Confidence-Based Prediction

September 23, 2021May 16, 2022 / erdosfan

Summary

My core work in deep learning makes use of a notion that I call $\delta$ , which is the minimum distance over which distinction between two vectors $x,y$ is justified by the context of the dataset. As a consequence, if you know $\delta$ , then by retrieving all vectors in the dataset $y$ for which $||x - y|| \leq \delta$ , you can thereby generate a cluster associated with the vector $x$ . This has remarkable accuracy, and the runtime is $O(N)$ , where $N$ is the number of rows in the dataset, on a parallel machine. You can read a summary of the approach and the results as applied to benchmark UCI and MNIST datasets in my article, “Vectorized Deep Learning“.

Though the runtime is already fast, often fractions of a second for a dataset with a few hundred rows, you can eliminate the training step embedded in this process, by simply estimating the value of $\delta$ using a function of the standard deviation. Because you’re estimating the value of $\delta$ , the cluster returned could very well contain vectors from other classes, but this is fine, because you can then use the distribution of classes in the cluster to assign a probability to resultant predictions. For example, if you query a cluster for a vector $x$ , and get a cluster $C$ , and the mode class (i.e., the most frequent), has a density of $.5$ within $C$ , then you can reasonably say that the probability your answer is correct is $.5$ . This turns out to not work all the time, and very well sometimes, depending upon the dataset. It must work where the distribution of classes about a point is the same in the training and testing datasets, and this follows trivially from the lemmas and corollaries I present in my article, “Analyzing Dataset Consistency“. But of course, in the real world, these assumptions might not hold perfectly, which causes performance to suffer.
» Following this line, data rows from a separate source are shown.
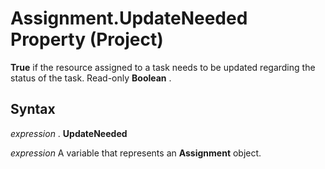 
# Assignment.UpdateNeeded Property (Project)

 **True** if the resource assigned to a task needs to be updated regarding the status of the task. Read-only **Boolean** .


## Syntax

 _expression_ . **UpdateNeeded**

 _expression_ A variable that represents an **Assignment** object.

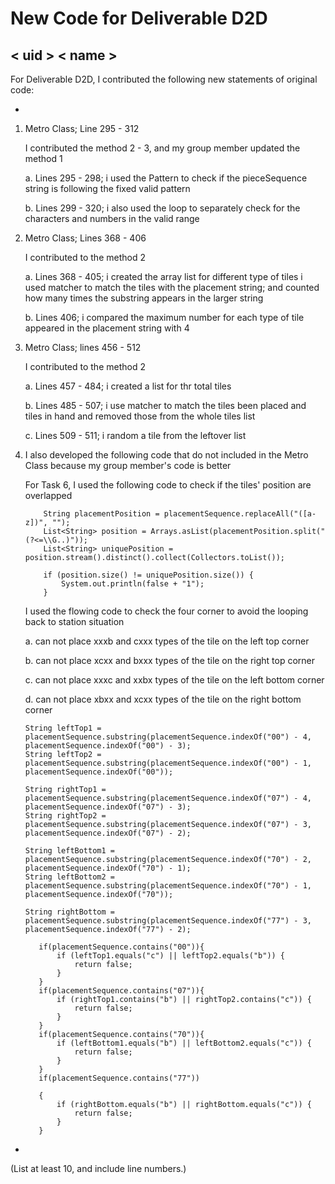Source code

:# New Code for Deliverable D2D

## < uid > < name >

For Deliverable D2D, I contributed the following new statements of original code:

-
 1. Metro Class; Line 295 - 312
 
    I contributed the method 2 - 3, and my group member updated the method 1
    
    a. Lines 295 - 298; i used the Pattern to check if the pieceSequence string is following the fixed valid pattern 
    
    b. Lines 299  - 320; i also used the loop to separately check for the characters and numbers in the valid range
    
 2. Metro Class; Lines 368 - 406
 
    I contributed to the method 2 
    
    a. Lines 368 - 405; i created the array list for different type of tiles 
    i used matcher to match the tiles with the placement string;
    and counted how many times the substring appears in the larger string
    
    b. Lines 406; i compared the maximum number for each type of tile appeared in the placement string with 4
    
 3. Metro Class; lines 456 - 512
 
    I contributed to the method 2 
    
    a. Lines 457 - 484; i created a list for thr total tiles 
    
    b. Lines 485 - 507; i use matcher to match the tiles been placed and tiles in hand 
    and removed those from the whole tiles list
    
    c. Lines 509 - 511; i random a tile from the leftover list 
     
 4. I also developed the following code that do not included in the Metro Class because my group member's code is better
 
    For Task 6, I used the following code to check if the tiles' position are overlapped 
    
            String placementPosition = placementSequence.replaceAll("([a-z])", "");
            List<String> position = Arrays.asList(placementPosition.split("(?<=\\G..)"));
            List<String> uniquePosition = position.stream().distinct().collect(Collectors.toList());
    
            if (position.size() != uniquePosition.size()) {
                System.out.println(false + "1");
            }
            
    I used the flowing code to check the four corner to avoid the looping back to station situation
  
    a. can not place xxxb and cxxx types of the tile on the left top corner 
    
    b. can not place xcxx and bxxx types of the tile on the right top corner 
    
    c. can not place xxxc and xxbx types of the tile on the left bottom corner 
    
    d. can not place xbxx and xcxx types of the tile on the right bottom corner 
    
        String leftTop1 = placementSequence.substring(placementSequence.indexOf("00") - 4, placementSequence.indexOf("00") - 3);
        String leftTop2 = placementSequence.substring(placementSequence.indexOf("00") - 1, placementSequence.indexOf("00"));
    
        String rightTop1 = placementSequence.substring(placementSequence.indexOf("07") - 4, placementSequence.indexOf("07") - 3);
        String rightTop2 = placementSequence.substring(placementSequence.indexOf("07") - 3, placementSequence.indexOf("07") - 2);
    
        String leftBottom1 = placementSequence.substring(placementSequence.indexOf("70") - 2, placementSequence.indexOf("70") - 1);
        String leftBottom2 = placementSequence.substring(placementSequence.indexOf("70") - 1, placementSequence.indexOf("70"));
    
        String rightBottom = placementSequence.substring(placementSequence.indexOf("77") - 3, placementSequence.indexOf("77") - 2);
    
           if(placementSequence.contains("00")){
               if (leftTop1.equals("c") || leftTop2.equals("b")) {
                   return false;
               }
           }
           if(placementSequence.contains("07")){
               if (rightTop1.contains("b") || rightTop2.contains("c")) {
                   return false;
               }
           }
           if(placementSequence.contains("70")){
               if (leftBottom1.equals("b") || leftBottom2.equals("c")) {
                   return false;
               }
           }
           if(placementSequence.contains("77"))
       
           {
               if (rightBottom.equals("b") || rightBottom.equals("c")) {
                   return false;
               }
           } 
                     
-

(List at least 10, and include line numbers.)
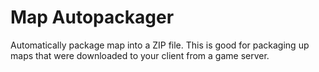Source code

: # Map Autopackager
Automatically package map into a ZIP file. This is good for packaging up maps that were downloaded to your client from a game server.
Another layer of analysis you can apply that allows you to measure the confidence in a given probability makes use of my work in information theory, and in particular, the equation,

$I = K + U$ ,

where $I$ is the total information that can be known about a system, $K$ is your Knowledge with the respect to the system, and $U$ is your Uncertainty with respect to the system. In this case, the equation reduces to the following:

$N \log(c) = K + N H(C)$ ,

where $N$ is the size of the prediction cluster, $c$ is the number of classes in the dataset, $K$ is again Knowledge, and $U = H(C)$ is the Shannon Entropy of the prediction cluster, as a function of the distribution of classes in the cluster.

You can then require both the probability of a prediction, and your Knowledge in that probability, to exceed a given threshold in order to accept the prediction as valid.

Knowledge is in this case given by,

$K = N \log(c) - N H(C)$ .

You can read about why these equations make sense in my paper, “Information, Knowledge, and Uncertainty“.

If you do this, it works quite well, and below is a plot of accuracy as a function of a threshold for both the probability and Knowledge, with Knowledge adjusted to an $[0,1]$ scale, given $5,000$ rows of the MNIST Fashion Dataset. The effect of this is to require an increasingly high probability, and increasing confidence in your measure of that probability. The dataset is then broken into $4,250$ random training and $750$ random testing rows, done $150$ times. The accuracy shown below is the average over each of the $150$ runs, as a function of the minimum threshold, which is again, applied to both the accuracy and the confidence. The reason the prediction drops to $0$ at a certain point, is because there are no rows left that satisfy the threshold. The accuracy peaks at $99.647\%$ , and again, this is without any training step, so it is in fairness, an unsupervised algorithm.